> _Listed entries_:
============

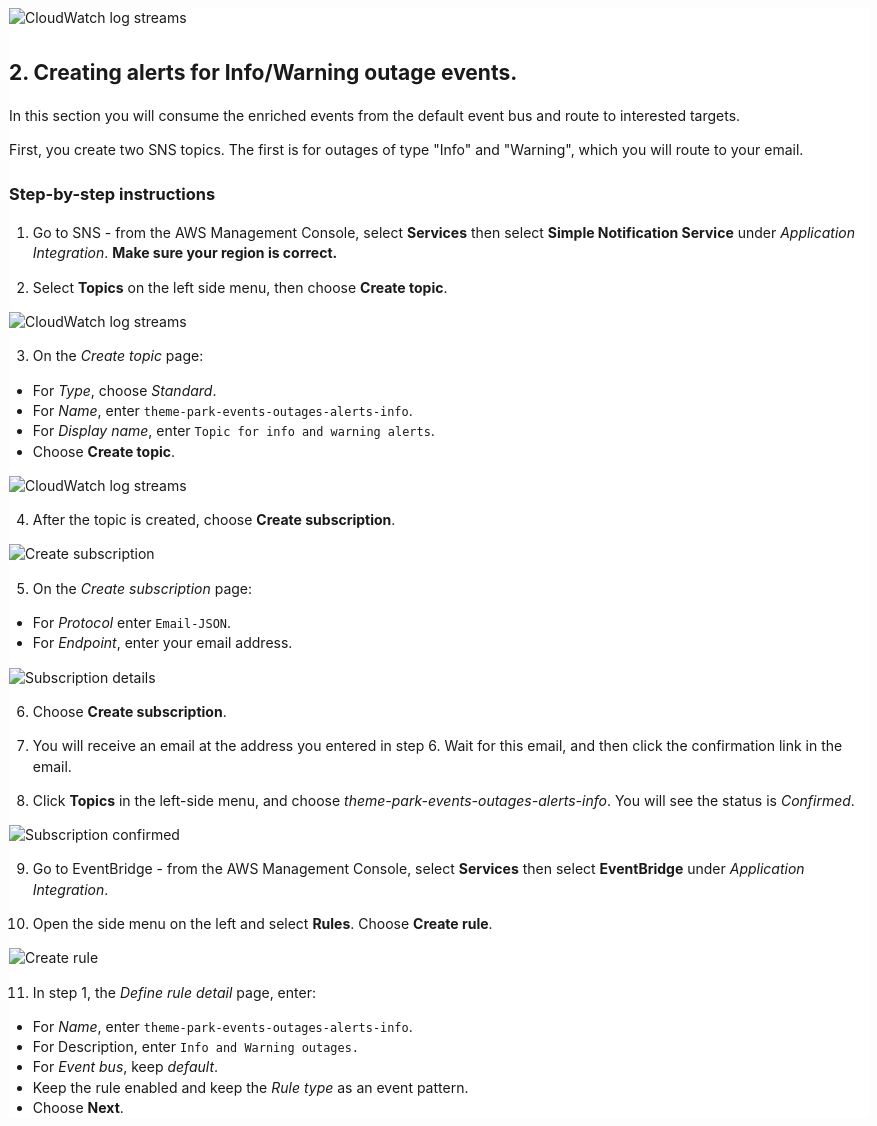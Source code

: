 ![CloudWatch log streams](/images/module6-2-cloudwatch-2.png)

## 2. Creating alerts for Info/Warning outage events.

In this section you will consume the enriched events from the default event bus and route to interested targets.

First, you create two SNS topics. The first is for outages of type "Info" and "Warning", which you will route to your email.

### Step-by-step instructions ###

1. Go to SNS - from the AWS Management Console, select **Services** then select **Simple Notification Service** under *Application Integration*. **Make sure your region is correct.**

2. Select **Topics** on the left side menu, then choose **Create topic**.

![CloudWatch log streams](/images/module6-2-sns-1.png)

3. On the *Create topic* page:
- For *Type*, choose *Standard*.
- For *Name*, enter `theme-park-events-outages-alerts-info`.
- For *Display name*, enter `Topic for info and warning alerts`.
- Choose **Create topic**.

![CloudWatch log streams](/images/module6-2-sns-2.png)

4. After the topic is created, choose **Create subscription**.

![Create subscription](/images/module6-2-sns-3.png)

5. On the *Create subscription* page:
- For *Protocol* enter `Email-JSON`.
- For *Endpoint*, enter your email address.

![Subscription details](/images/module6-2-sns-4.png)

6. Choose **Create subscription**.

7. You will receive an email at the address you entered in step 6. Wait for this email, and then click the confirmation link in the email.

8. Click **Topics** in the left-side menu, and choose *theme-park-events-outages-alerts-info*. You will see the status is *Confirmed*.

![Subscription confirmed](/images/module6-2-sns-5.png)

9. Go to EventBridge - from the AWS Management Console, select **Services** then select **EventBridge** under *Application Integration*.

10. Open the side menu on the left and select **Rules**. Choose **Create rule**.

![Create rule](/images/module6-1-eventbridge-1.png)

11. In step 1, the *Define rule detail* page, enter:
- For *Name*, enter `theme-park-events-outages-alerts-info`.
- For Description, enter `Info and Warning outages.`
- For *Event bus*, keep *default*.
- Keep the rule enabled and keep the *Rule type* as an event pattern.
- Choose **Next**.
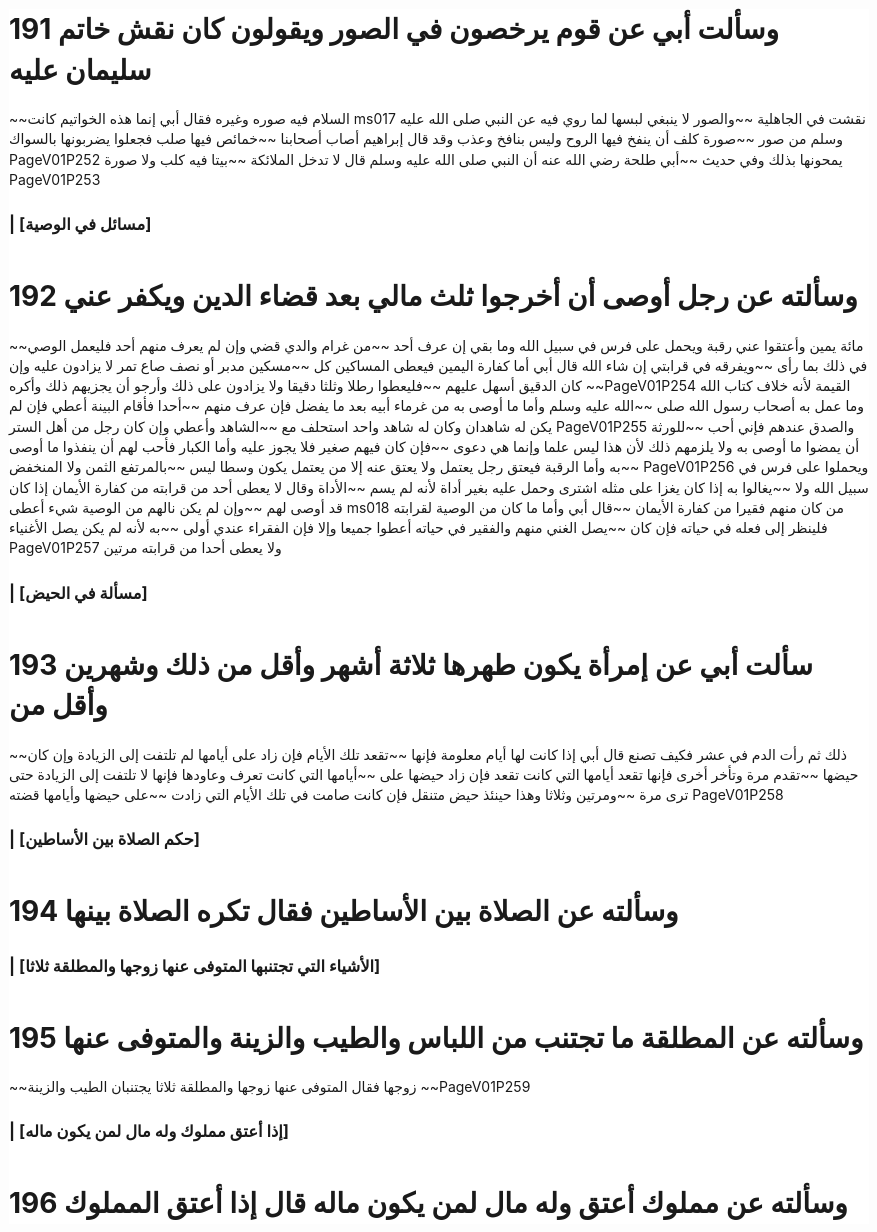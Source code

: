 # 191 وسألت أبي عن قوم يرخصون في الصور ويقولون كان نقش خاتم سليمان عليه
~~السلام فيه صوره وغيره فقال أبي إنما هذه الخواتيم كانت ms017 نقشت في الجاهلية
~~والصور لا ينبغي لبسها لما روي فيه عن النبي صلى الله عليه وسلم من صور
~~صورة كلف أن ينفخ فيها الروح وليس بنافخ وعذب وقد قال إبراهيم أصاب أصحابنا
~~خمائص فيها صلب فجعلوا يضربونها بالسواك PageV01P252 يمحونها بذلك وفي حديث
~~أبي طلحة رضي الله عنه أن النبي صلى الله عليه وسلم قال لا تدخل الملائكة
~~بيتا فيه كلب ولا صورة PageV01P253
### | [مسائل في الوصية]
# 192 وسألته عن رجل أوصى أن أخرجوا ثلث مالي بعد قضاء الدين ويكفر عني
~~مائة يمين وأعتقوا عني رقبة ويحمل على فرس في سبيل الله وما بقي إن عرف أحد
~~من غرام والدي قضي وإن لم يعرف منهم أحد فليعمل الوصي في ذلك بما رأى
~~ويفرقه في قرابتي إن شاء الله قال أبي أما كفارة اليمين فيعطى المساكين كل
~~مسكين مدبر أو نصف صاع تمر لا يزادون عليه وإن كان الدقيق أسهل عليهم
~~فليعطوا رطلا وثلثا دقيقا ولا يزادون على ذلك وأرجو أن يجزيهم ذلك وأكره
~~PageV01P254 القيمة لأنه خلاف كتاب الله وما عمل به أصحاب رسول الله صلى
~~الله عليه وسلم وأما ما أوصى به من غرماء أبيه بعد ما يفضل فإن عرف منهم
~~أحدا فأقام البينة أعطي فإن لم يكن له شاهدان وكان له شاهد واحد استحلف مع
~~الشاهد وأعطي وإن كان رجل من أهل الستر PageV01P255 والصدق عندهم فإني أحب
~~للورثة أن يمضوا ما أوصى به ولا يلزمهم ذلك لأن هذا ليس علما وإنما هي دعوى
~~فإن كان فيهم صغير فلا يجوز عليه وأما الكبار فأحب لهم أن ينفذوا ما أوصى
~~به وأما الرقبة فيعتق رجل يعتمل ولا يعتق عنه إلا من يعتمل يكون وسطا ليس
~~بالمرتفع الثمن ولا المنخفض PageV01P256 ويحملوا على فرس في سبيل الله ولا
~~يغالوا به إذا كان يغزا على مثله اشترى وحمل عليه بغير أداة لأنه لم يسم
~~الأداة وقال لا يعطى أحد من قرابته من كفارة الأيمان إذا كان قد أوصى لهم
~~وإن لم يكن نالهم من الوصية شيء أعطى ms018 من كان منهم فقيرا من كفارة الأيمان
~~قال أبي وأما ما كان من الوصية لقرابته فلينظر إلى فعله في حياته فإن كان
~~يصل الغني منهم والفقير في حياته أعطوا جميعا وإلا فإن الفقراء عندي أولى
~~به لأنه لم يكن يصل الأغنياء PageV01P257 ولا يعطى أحدا من قرابته مرتين
### | [مسألة في الحيض]
# 193 سألت أبي عن إمرأة يكون طهرها ثلاثة أشهر وأقل من ذلك وشهرين وأقل من
~~ذلك ثم رأت الدم في عشر فكيف تصنع قال أبي إذا كانت لها أيام معلومة فإنها
~~تقعد تلك الأيام فإن زاد على أيامها لم تلتفت إلى الزيادة وإن كان حيضها
~~تقدم مرة وتأخر أخرى فإنها تقعد أيامها التي كانت تقعد فإن زاد حيضها على
~~أيامها التي كانت تعرف وعاودها فإنها لا تلتفت إلى الزيادة حتى ترى مرة
~~ومرتين وثلاثا وهذا حينئذ حيض متنقل فإن كانت صامت في تلك الأيام التي زادت
~~على حيضها وأيامها قضته PageV01P258
### | [حكم الصلاة بين الأساطين]
# 194 وسألته عن الصلاة بين الأساطين فقال تكره الصلاة بينها
### | [الأشياء التي تجتنبها المتوفى عنها زوجها والمطلقة ثلاثا]
# 195 وسألته عن المطلقة ما تجتنب من اللباس والطيب والزينة والمتوفى عنها
~~زوجها فقال المتوفى عنها زوجها والمطلقة ثلاثا يجتنبان الطيب والزينة
~~PageV01P259
### | [إذا أعتق مملوك وله مال لمن يكون ماله]
# 196 وسألته عن مملوك أعتق وله مال لمن يكون ماله قال إذا أعتق المملوك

============

Could you reproduce, exactly, every line above from the line with "فيعطى المساكين كل" to the line with "عندهم فإني أحب", and no other line? Both ends count.

> _Answer_:
~~ويفرقه في قرابتي إن شاء الله قال أبي أما كفارة اليمين فيعطى المساكين كل
~~مسكين مدبر أو نصف صاع تمر لا يزادون عليه وإن كان الدقيق أسهل عليهم
~~فليعطوا رطلا وثلثا دقيقا ولا يزادون على ذلك وأرجو أن يجزيهم ذلك وأكره
~~PageV01P254 القيمة لأنه خلاف كتاب الله وما عمل به أصحاب رسول الله صلى
~~الله عليه وسلم وأما ما أوصى به من غرماء أبيه بعد ما يفضل فإن عرف منهم
~~أحدا فأقام البينة أعطي فإن لم يكن له شاهدان وكان له شاهد واحد استحلف مع
~~الشاهد وأعطي وإن كان رجل من أهل الستر PageV01P255 والصدق عندهم فإني أحب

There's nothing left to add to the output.